M.D.Pa.: Warrantless PO’s search of cell phone with reasonable suspicion was reasonable

Warrantless search of a sex offense probationer’s cell phone by state PO on reasonable suspicion he was arranging a liaison with a 15 year old was reasonable under Riley and Knights read together. United States v. Dahl, 2014 U.S. Dist. LEXIS 167206 (E.D. Pa. December 3, 2014):

In this case, at the time of the seizure and search in issue, defendant was under the supervision of the State of Delaware Office of Probation and Parole as a probationer for sex crimes. It was Rutkowski, his probation officer, who seized and later searched his cell phone pursuant to a condition of probation imposed by the Delaware state court. Delaware law permits a warrantless search only if reasonable grounds or reasonable suspicions existed. Based on the evidence presented at the hearing before this court, the probation officer had a reasonable suspicion that defendant was engaging in criminal conduct of a sexual nature at the time of the seizure.

Rutkowski had reliable information from the Delaware State Police as well as the undercover officer from Delaware County, Pennsylvania, that Dahl was using a cell phone to solicit sex from what he believed to be a fifteen-year-old boy. Rutkowski had also seen before the arrest the pictures Dahl had sent to the undercover officer as well as the actual text messages exchanged between Dahl and the undercover officer. Rutkowski followed all the administrative requirements of Delaware law in seizing and searching Dahl’s cell phone.

Dahl argues that Riley supersedes Knights to the extent that the seizure and search involves a cell phone. We are not persuaded. The Supreme Court in Riley recognized that there were “case-specific exceptions” to its holding that a warrant was generally necessary to search a cell phone incident to an arrest. The Court specifically referenced the continued viability of a warrantless search of a cell phone incident to a lawful arrest if exigent circumstances are established.
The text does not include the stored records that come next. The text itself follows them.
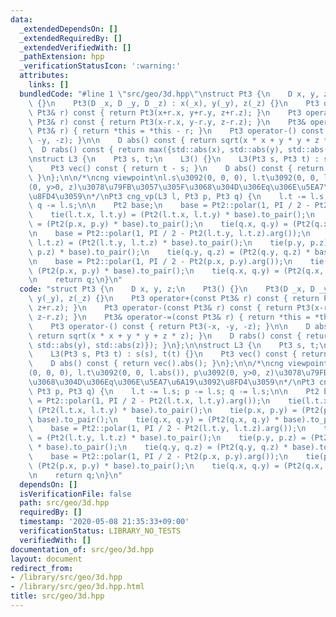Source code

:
 ```yaml
---
data:
  _extendedDependsOn: []
  _extendedRequiredBy: []
  _extendedVerifiedWith: []
  _pathExtension: hpp
  _verificationStatusIcon: ':warning:'
  attributes:
    links: []
  bundledCode: "#line 1 \"src/geo/3d.hpp\"\nstruct Pt3 {\n    D x, y, z;\n    Pt3()\
    \ {}\n    Pt3(D _x, D _y, D _z) : x(_x), y(_y), z(_z) {}\n    Pt3 operator+(const\
    \ Pt3& r) const { return Pt3(x+r.x, y+r.y, z+r.z); }\n    Pt3 operator-(const\
    \ Pt3& r) const { return Pt3(x-r.x, y-r.y, z-r.z); }\n    Pt3& operator-=(const\
    \ Pt3& r) { return *this = *this - r; }\n    Pt3 operator-() const { return Pt3(-x,\
    \ -y, -z); }\n\n    D abs() const { return sqrt(x * x + y * y + z * z); }\n  \
    \  D rabs() const { return max({std::abs(x), std::abs(y), std::abs(z)}); }\n};\n\
    \nstruct L3 {\n    Pt3 s, t;\n    L3() {}\n    L3(Pt3 s, Pt3 t) : s(s), t(t) {}\n\
    \    Pt3 vec() const { return t - s; }\n    D abs() const { return vec().abs();\
    \ }\n};\n\n/*\ncng viewpoint\nl.s\u3092(0, 0, 0), l.t\u3092(0, 0, l.abs()), p\u3092\
    (0, y>0, z)\u3078\u79FB\u3057\u305F\u3068\u304D\u306Eq\u306E\u5EA7\u6A19\u3092\
    \u8FD4\u3059\n*/\nPt3 cng_vp(L3 l, Pt3 p, Pt3 q) {\n    l.t -= l.s; p -= l.s;\
    \ q -= l.s;\n\n    Pt2 base;\n    base = Pt2::polar(1, PI / 2 - Pt2(l.t.x, l.t.y).arg());\n\
    \    tie(l.t.x, l.t.y) = (Pt2(l.t.x, l.t.y) * base).to_pair();\n    tie(p.x, p.y)\
    \ = (Pt2(p.x, p.y) * base).to_pair();\n    tie(q.x, q.y) = (Pt2(q.x, q.y) * base).to_pair();\n\
    \n    base = Pt2::polar(1, PI / 2 - Pt2(l.t.y, l.t.z).arg());\n    tie(l.t.y,\
    \ l.t.z) = (Pt2(l.t.y, l.t.z) * base).to_pair();\n    tie(p.y, p.z) = (Pt2(p.y,\
    \ p.z) * base).to_pair();\n    tie(q.y, q.z) = (Pt2(q.y, q.z) * base).to_pair();\n\
    \n    base = Pt2::polar(1, PI / 2 - Pt2(p.x, p.y).arg());\n    tie(p.x, p.y) =\
    \ (Pt2(p.x, p.y) * base).to_pair();\n    tie(q.x, q.y) = (Pt2(q.x, q.y) * base).to_pair();\n\
    \n    return q;\n}\n"
  code: "struct Pt3 {\n    D x, y, z;\n    Pt3() {}\n    Pt3(D _x, D _y, D _z) : x(_x),\
    \ y(_y), z(_z) {}\n    Pt3 operator+(const Pt3& r) const { return Pt3(x+r.x, y+r.y,\
    \ z+r.z); }\n    Pt3 operator-(const Pt3& r) const { return Pt3(x-r.x, y-r.y,\
    \ z-r.z); }\n    Pt3& operator-=(const Pt3& r) { return *this = *this - r; }\n\
    \    Pt3 operator-() const { return Pt3(-x, -y, -z); }\n\n    D abs() const {\
    \ return sqrt(x * x + y * y + z * z); }\n    D rabs() const { return max({std::abs(x),\
    \ std::abs(y), std::abs(z)}); }\n};\n\nstruct L3 {\n    Pt3 s, t;\n    L3() {}\n\
    \    L3(Pt3 s, Pt3 t) : s(s), t(t) {}\n    Pt3 vec() const { return t - s; }\n\
    \    D abs() const { return vec().abs(); }\n};\n\n/*\ncng viewpoint\nl.s\u3092\
    (0, 0, 0), l.t\u3092(0, 0, l.abs()), p\u3092(0, y>0, z)\u3078\u79FB\u3057\u305F\
    \u3068\u304D\u306Eq\u306E\u5EA7\u6A19\u3092\u8FD4\u3059\n*/\nPt3 cng_vp(L3 l,\
    \ Pt3 p, Pt3 q) {\n    l.t -= l.s; p -= l.s; q -= l.s;\n\n    Pt2 base;\n    base\
    \ = Pt2::polar(1, PI / 2 - Pt2(l.t.x, l.t.y).arg());\n    tie(l.t.x, l.t.y) =\
    \ (Pt2(l.t.x, l.t.y) * base).to_pair();\n    tie(p.x, p.y) = (Pt2(p.x, p.y) *\
    \ base).to_pair();\n    tie(q.x, q.y) = (Pt2(q.x, q.y) * base).to_pair();\n\n\
    \    base = Pt2::polar(1, PI / 2 - Pt2(l.t.y, l.t.z).arg());\n    tie(l.t.y, l.t.z)\
    \ = (Pt2(l.t.y, l.t.z) * base).to_pair();\n    tie(p.y, p.z) = (Pt2(p.y, p.z)\
    \ * base).to_pair();\n    tie(q.y, q.z) = (Pt2(q.y, q.z) * base).to_pair();\n\n\
    \    base = Pt2::polar(1, PI / 2 - Pt2(p.x, p.y).arg());\n    tie(p.x, p.y) =\
    \ (Pt2(p.x, p.y) * base).to_pair();\n    tie(q.x, q.y) = (Pt2(q.x, q.y) * base).to_pair();\n\
    \n    return q;\n}\n"
  dependsOn: []
  isVerificationFile: false
  path: src/geo/3d.hpp
  requiredBy: []
  timestamp: '2020-05-08 21:35:33+09:00'
  verificationStatus: LIBRARY_NO_TESTS
  verifiedWith: []
documentation_of: src/geo/3d.hpp
layout: document
redirect_from:
- /library/src/geo/3d.hpp
- /library/src/geo/3d.hpp.html
title: src/geo/3d.hpp
---
```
We see no reason why the well-established exception outlined in Knights would not also survive under Riley. Under the Knights exception, like the exigent circumstances exception, the court must determine in each instance whether a warrantless search was justified. The Knights exception, we reiterate, requires a court to determine if the search is tied to a reasonable suspicion that criminal activity of a probationer has been taking place. In contrast, a warrantless search of a person incident to a lawful arrest does not necessitate in each case a specific finding with respect to the probability of the presence of weapons or incriminating evidence. The warrantless search there is allowed as a matter of course with no justification needed once the arrest is made. Permitting the contents of a cell phone of a probationer, who has limited expectations of privacy, to be searched based on reasonable suspicion and without a warrant, just like a warrantless search of a cell phone based on exigent circumstances, does not open the floodgates to massive invasions of privacy without judicial oversight. See Riley, 134 S. Ct. at 2494. Thus, the concern of the Supreme Court in Riley does not exist here.